All of the records that follow need to be copied word for word, without the pictures.
━━━ Provided data
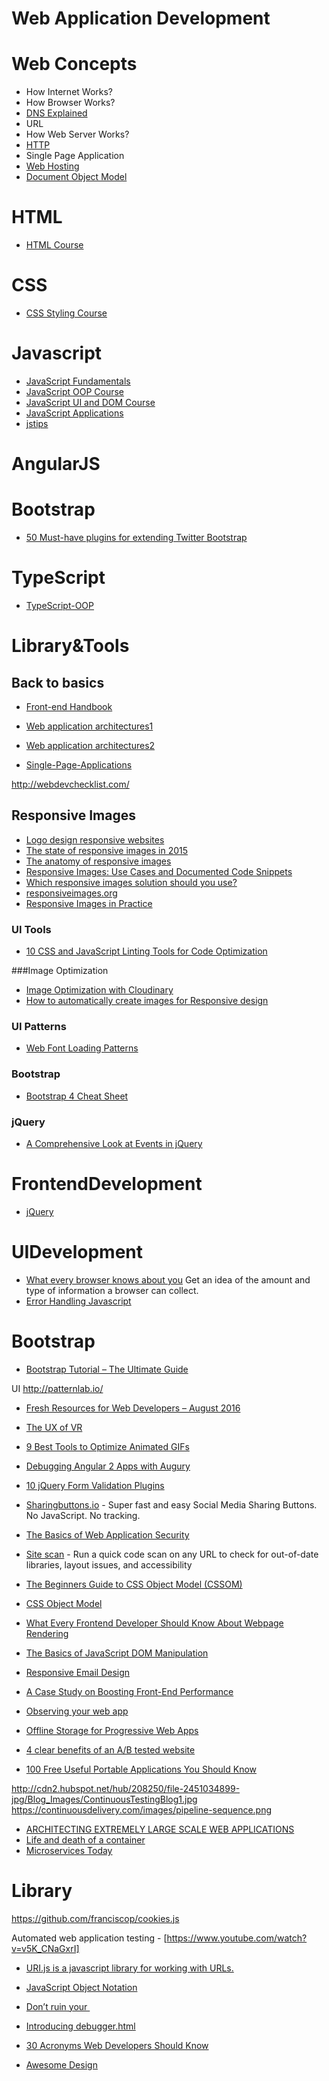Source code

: # Web Application Development

# Web Concepts
* How Internet Works?
* How Browser Works?
* [DNS Explained](https://scotch.io/tutorials/dns-explained-how-your-browser-finds-websites)
* URL
* How Web Server Works?
* [HTTP](http://code.tutsplus.com/tutorials/http-the-protocol-every-web-developer-must-know-part-1--net-31177)
* Single Page Application
* [Web Hosting](http://www.webhostingsecretrevealed.net/web-hosting-beginner-guide/)
* [Document Object Model](http://eloquentjavascript.net/13_dom.html)


# HTML
* [HTML Course](https://github.com/TelerikAcademy/HTML)
 
# CSS
* [CSS Styling Course](https://github.com/TelerikAcademy/CSS)

# Javascript
* [JavaScript Fundamentals](https://github.com/TelerikAcademy/JavaScript-Fundamentals)
* [JavaScript OOP Course](https://github.com/TelerikAcademy/JavaScript-OOP)
* [JavaScript UI and DOM Course](https://github.com/TelerikAcademy/JavaScript-UI-and-DOM)
* [JavaScript Applications](https://github.com/TelerikAcademy/JavaScript-Applications)
* [jstips](http://www.jstips.co/)

# AngularJS

# Bootstrap
* [50 Must-have plugins for extending Twitter Bootstrap](http://tutorialzine.com/2013/07/50-must-have-plugins-for-extending-twitter-bootstrap/)


# TypeScript
* [TypeScript-OOP](https://github.com/TelerikAcademy/TypeScript-OOP)


# Library&Tools

## Back to basics
* [Front-end Handbook](https://www.gitbook.com/book/frontendmasters/front-end-handbook/details)
* [Web application architectures1](http://blog.octo.com/en/new-web-application-architectures-and-impacts-for-enterprises-1/)
* [Web application architectures2](http://blog.octo.com/en/new-web-application-architectures-and-impacts-for-enterprises-2/)


* [Single-Page-Applications](https://github.com/TelerikAcademy/Single-Page-Applications)



http://webdevchecklist.com/


## Responsive Images
* [Logo design responsive websites](https://www.smashingmagazine.com/2016/04/logo-design-responsive-websites/)
* [The state of responsive images in 2015](http://www.webdesignerdepot.com/2015/08/the-state-of-responsive-images/)
* [The anatomy of responsive images](https://jakearchibald.com/2015/anatomy-of-responsive-images/)
* [Responsive Images: Use Cases and Documented Code Snippets](https://dev.opera.com/articles/responsive-images/)
* [Which responsive images solution should you use?](https://css-tricks.com/which-responsive-images-solution-should-you-use/)
* [responsiveimages.org](https://responsiveimages.org/)
* [Responsive Images in Practice](http://alistapart.com/article/responsive-images-in-practice)


### UI Tools
* [10 CSS and JavaScript Linting Tools for Code Optimization](http://www.hongkiat.com/blog/code-optimization-css-js-linting-tools/)

###Image Optimization
* [Image Optimization with Cloudinary](https://davidwalsh.name/image-optimization-cloudinary)
* [How to automatically create images for Responsive design](http://cloudinary.com/blog/how_to_automatically_create_images_for_responsive_design)
 

### UI Patterns
* [Web Font Loading Patterns](https://www.bramstein.com/writing/web-font-loading-patterns.html)

### Bootstrap
* [Bootstrap 4 Cheat Sheet](http://hackerthemes.com/bootstrap-cheatsheet)


### jQuery
* [A Comprehensive Look at Events in jQuery](http://www.sitepoint.com/comprehensive-events-jquery/)


# FrontendDevelopment


* [jQuery](https://github.com/ramyrams/FrontendDevelopment/blob/master/jquery.md) 



# UIDevelopment
* [What every browser knows about you](http://webkay.robinlinus.com/) Get an idea of the amount and type of information a browser can collect.
* [Error Handling Javascript](http://www.sitepoint.com/proper-error-handling-javascript/)
 
# Bootstrap
* [Bootstrap Tutorial – The Ultimate Guide](https://www.webcodegeeks.com/css/bootstrap/bootstrap-tutorial/?)


UI
http://patternlab.io/
* [Fresh Resources for Web Developers – August 2016](http://www.hongkiat.com/blog/designers-developers-monthly-08-2016/)
* [The UX of VR](http://www.uxofvr.com/)
* [9 Best Tools to Optimize Animated GIFs](http://www.hongkiat.com/blog/tools-to-optimize-animating-gifs/)
* [Debugging Angular 2 Apps with Augury](https://scotch.io/tutorials/debugging-angular-2-apps-with-augury)
* [10 jQuery Form Validation Plugins](https://www.sitepoint.com/10-jquery-form-validation-plugins/)
* [Sharingbuttons.io](http://sharingbuttons.io) - Super fast and easy Social Media Sharing Buttons. No JavaScript. No tracking.
* [The Basics of Web Application Security](http://martinfowler.com/articles/web-security-basics.html)
* [Site scan](https://developer.microsoft.com/en-us/microsoft-edge/tools/staticscan/) - Run a quick code scan on any URL to check for out-of-date libraries, layout issues, and accessibility
* [The Beginners Guide to CSS Object Model (CSSOM)](http://www.hongkiat.com/blog/css-object-model-cssom/)
* [CSS Object Model](http://nimbupani.com/css-object-model.html)
* [What Every Frontend Developer Should Know About Webpage Rendering](http://frontendbabel.info/articles/webpage-rendering-101/)
* [The Basics of JavaScript DOM Manipulation](http://callmenick.com/post/basics-javascript-dom-manipulation)
* [Responsive Email Design](http://www.leemunroe.com/responsive-email-design/)

* [A Case Study on Boosting Front-End Performance](https://css-tricks.com/case-study-boosting-front-end-performance/)
* [Observing your web app](https://ericbidelman.tumblr.com/post/149032341876/observing-your-web-app)
* [Offline Storage for Progressive Web Apps](https://medium.com/dev-channel/offline-storage-for-progressive-web-apps-70d52695513c#.1euqp5h2x)

* [4 clear benefits of an A/B tested website](http://www.webdesignerdepot.com/2016/08/4-clear-benefits-of-an-ab-tested-website/)
* [100 Free Useful Portable Applications You Should Know](http://www.hongkiat.com/blog/70-free-useful-portable-applications-you-should-know/)

http://cdn2.hubspot.net/hub/208250/file-2451034899-jpg/Blog_Images/ContinuousTestingBlog1.jpg
https://continuousdelivery.com/images/pipeline-sequence.png

* [ARCHITECTING EXTREMELY LARGE SCALE WEB APPLICATIONS](https://www.linkedin.com/pulse/architecting-extremely-large-scale-web-applications-panduranga)
* [Life and death of a container](https://medium.com/@lherrera/life-and-death-of-a-container-146dfc62f808#.qivi1x8ns)
* [Microservices Today](https://dzone.com/articles/microservices-today)

# Library
https://github.com/franciscop/cookies.js


Automated web application testing - [https://www.youtube.com/watch?v=v5K_CNaGxrI]

* [URI.js is a javascript library for working with URLs.](http://medialize.github.io/URI.js/)

* [JavaScript Object Notation](http://json.com/)

* [Don’t ruin your <img>](https://medium.freecodecamp.com/you-need-to-stop-making-these-6-mistakes-with-your-img-s-e242c02d14be#.tulp9wvw6)


* [Introducing debugger.html](https://hacks.mozilla.org/2016/09/introducing-debugger-html/)

* [30 Acronyms Web Developers Should Know](http://www.hongkiat.com/blog/web-dev-acronyms/)
* [Awesome Design](https://github.com/gztchan/awesome-design)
━━━━━━
(Solution to this problem):
Source code

: # Web Application Development

# Web Concepts
* How Internet Works?
* How Browser Works?
* [DNS Explained](https://scotch.io/tutorials/dns-explained-how-your-browser-finds-websites)
* URL
* How Web Server Works?
* [HTTP](http://code.tutsplus.com/tutorials/http-the-protocol-every-web-developer-must-know-part-1--net-31177)
* Single Page Application
* [Web Hosting](http://www.webhostingsecretrevealed.net/web-hosting-beginner-guide/)
* [Document Object Model](http://eloquentjavascript.net/13_dom.html)


# HTML
* [HTML Course](https://github.com/TelerikAcademy/HTML)
 
# CSS
* [CSS Styling Course](https://github.com/TelerikAcademy/CSS)

# Javascript
* [JavaScript Fundamentals](https://github.com/TelerikAcademy/JavaScript-Fundamentals)
* [JavaScript OOP Course](https://github.com/TelerikAcademy/JavaScript-OOP)
* [JavaScript UI and DOM Course](https://github.com/TelerikAcademy/JavaScript-UI-and-DOM)
* [JavaScript Applications](https://github.com/TelerikAcademy/JavaScript-Applications)
* [jstips](http://www.jstips.co/)

# AngularJS

# Bootstrap
* [50 Must-have plugins for extending Twitter Bootstrap](http://tutorialzine.com/2013/07/50-must-have-plugins-for-extending-twitter-bootstrap/)


# TypeScript
* [TypeScript-OOP](https://github.com/TelerikAcademy/TypeScript-OOP)


# Library&Tools

## Back to basics
* [Front-end Handbook](https://www.gitbook.com/book/frontendmasters/front-end-handbook/details)
* [Web application architectures1](http://blog.octo.com/en/new-web-application-architectures-and-impacts-for-enterprises-1/)
* [Web application architectures2](http://blog.octo.com/en/new-web-application-architectures-and-impacts-for-enterprises-2/)


* [Single-Page-Applications](https://github.com/TelerikAcademy/Single-Page-Applications)



http://webdevchecklist.com/


## Responsive Images
* [Logo design responsive websites](https://www.smashingmagazine.com/2016/04/logo-design-responsive-websites/)
* [The state of responsive images in 2015](http://www.webdesignerdepot.com/2015/08/the-state-of-responsive-images/)
* [The anatomy of responsive images](https://jakearchibald.com/2015/anatomy-of-responsive-images/)
* [Responsive Images: Use Cases and Documented Code Snippets](https://dev.opera.com/articles/responsive-images/)
* [Which responsive images solution should you use?](https://css-tricks.com/which-responsive-images-solution-should-you-use/)
* [responsiveimages.org](https://responsiveimages.org/)
* [Responsive Images in Practice](http://alistapart.com/article/responsive-images-in-practice)


### UI Tools
* [10 CSS and JavaScript Linting Tools for Code Optimization](http://www.hongkiat.com/blog/code-optimization-css-js-linting-tools/)

###Image Optimization
* [Image Optimization with Cloudinary](https://davidwalsh.name/image-optimization-cloudinary)
* [How to automatically create images for Responsive design](http://cloudinary.com/blog/how_to_automatically_create_images_for_responsive_design)
 

### UI Patterns
* [Web Font Loading Patterns](https://www.bramstein.com/writing/web-font-loading-patterns.html)

### Bootstrap
* [Bootstrap 4 Cheat Sheet](http://hackerthemes.com/bootstrap-cheatsheet)


### jQuery
* [A Comprehensive Look at Events in jQuery](http://www.sitepoint.com/comprehensive-events-jquery/)


# FrontendDevelopment


* [jQuery](https://github.com/ramyrams/FrontendDevelopment/blob/master/jquery.md) 



# UIDevelopment
* [What every browser knows about you](http://webkay.robinlinus.com/) Get an idea of the amount and type of information a browser can collect.
* [Error Handling Javascript](http://www.sitepoint.com/proper-error-handling-javascript/)
 
# Bootstrap
* [Bootstrap Tutorial – The Ultimate Guide](https://www.webcodegeeks.com/css/bootstrap/bootstrap-tutorial/?)


UI
http://patternlab.io/
* [Fresh Resources for Web Developers – August 2016](http://www.hongkiat.com/blog/designers-developers-monthly-08-2016/)
* [The UX of VR](http://www.uxofvr.com/)
* [9 Best Tools to Optimize Animated GIFs](http://www.hongkiat.com/blog/tools-to-optimize-animating-gifs/)
* [Debugging Angular 2 Apps with Augury](https://scotch.io/tutorials/debugging-angular-2-apps-with-augury)
* [10 jQuery Form Validation Plugins](https://www.sitepoint.com/10-jquery-form-validation-plugins/)
* [Sharingbuttons.io](http://sharingbuttons.io) - Super fast and easy Social Media Sharing Buttons. No JavaScript. No tracking.
* [The Basics of Web Application Security](http://martinfowler.com/articles/web-security-basics.html)
* [Site scan](https://developer.microsoft.com/en-us/microsoft-edge/tools/staticscan/) - Run a quick code scan on any URL to check for out-of-date libraries, layout issues, and accessibility
* [The Beginners Guide to CSS Object Model (CSSOM)](http://www.hongkiat.com/blog/css-object-model-cssom/)
* [CSS Object Model](http://nimbupani.com/css-object-model.html)
* [What Every Frontend Developer Should Know About Webpage Rendering](http://frontendbabel.info/articles/webpage-rendering-101/)
* [The Basics of JavaScript DOM Manipulation](http://callmenick.com/post/basics-javascript-dom-manipulation)
* [Responsive Email Design](http://www.leemunroe.com/responsive-email-design/)

* [A Case Study on Boosting Front-End Performance](https://css-tricks.com/case-study-boosting-front-end-performance/)
* [Observing your web app](https://ericbidelman.tumblr.com/post/149032341876/observing-your-web-app)
* [Offline Storage for Progressive Web Apps](https://medium.com/dev-channel/offline-storage-for-progressive-web-apps-70d52695513c#.1euqp5h2x)

* [4 clear benefits of an A/B tested website](http://www.webdesignerdepot.com/2016/08/4-clear-benefits-of-an-ab-tested-website/)
* [100 Free Useful Portable Applications You Should Know](http://www.hongkiat.com/blog/70-free-useful-portable-applications-you-should-know/)

http://cdn2.hubspot.net/hub/208250/file-2451034899-jpg/Blog_Images/ContinuousTestingBlog1.jpg
https://continuousdelivery.com/images/pipeline-sequence.png

* [ARCHITECTING EXTREMELY LARGE SCALE WEB APPLICATIONS](https://www.linkedin.com/pulse/architecting-extremely-large-scale-web-applications-panduranga)
* [Life and death of a container](https://medium.com/@lherrera/life-and-death-of-a-container-146dfc62f808#.qivi1x8ns)
* [Microservices Today](https://dzone.com/articles/microservices-today)

# Library
https://github.com/franciscop/cookies.js


Automated web application testing - [https://www.youtube.com/watch?v=v5K_CNaGxrI]

* [URI.js is a javascript library for working with URLs.](http://medialize.github.io/URI.js/)

* [JavaScript Object Notation](http://json.com/)

* [Don’t ruin your <img>](https://medium.freecodecamp.com/you-need-to-stop-making-these-6-mistakes-with-your-img-s-e242c02d14be#.tulp9wvw6)


* [Introducing debugger.html](https://hacks.mozilla.org/2016/09/introducing-debugger-html/)

* [30 Acronyms Web Developers Should Know](http://www.hongkiat.com/blog/web-dev-acronyms/)
* [Awesome Design](https://github.com/gztchan/awesome-design)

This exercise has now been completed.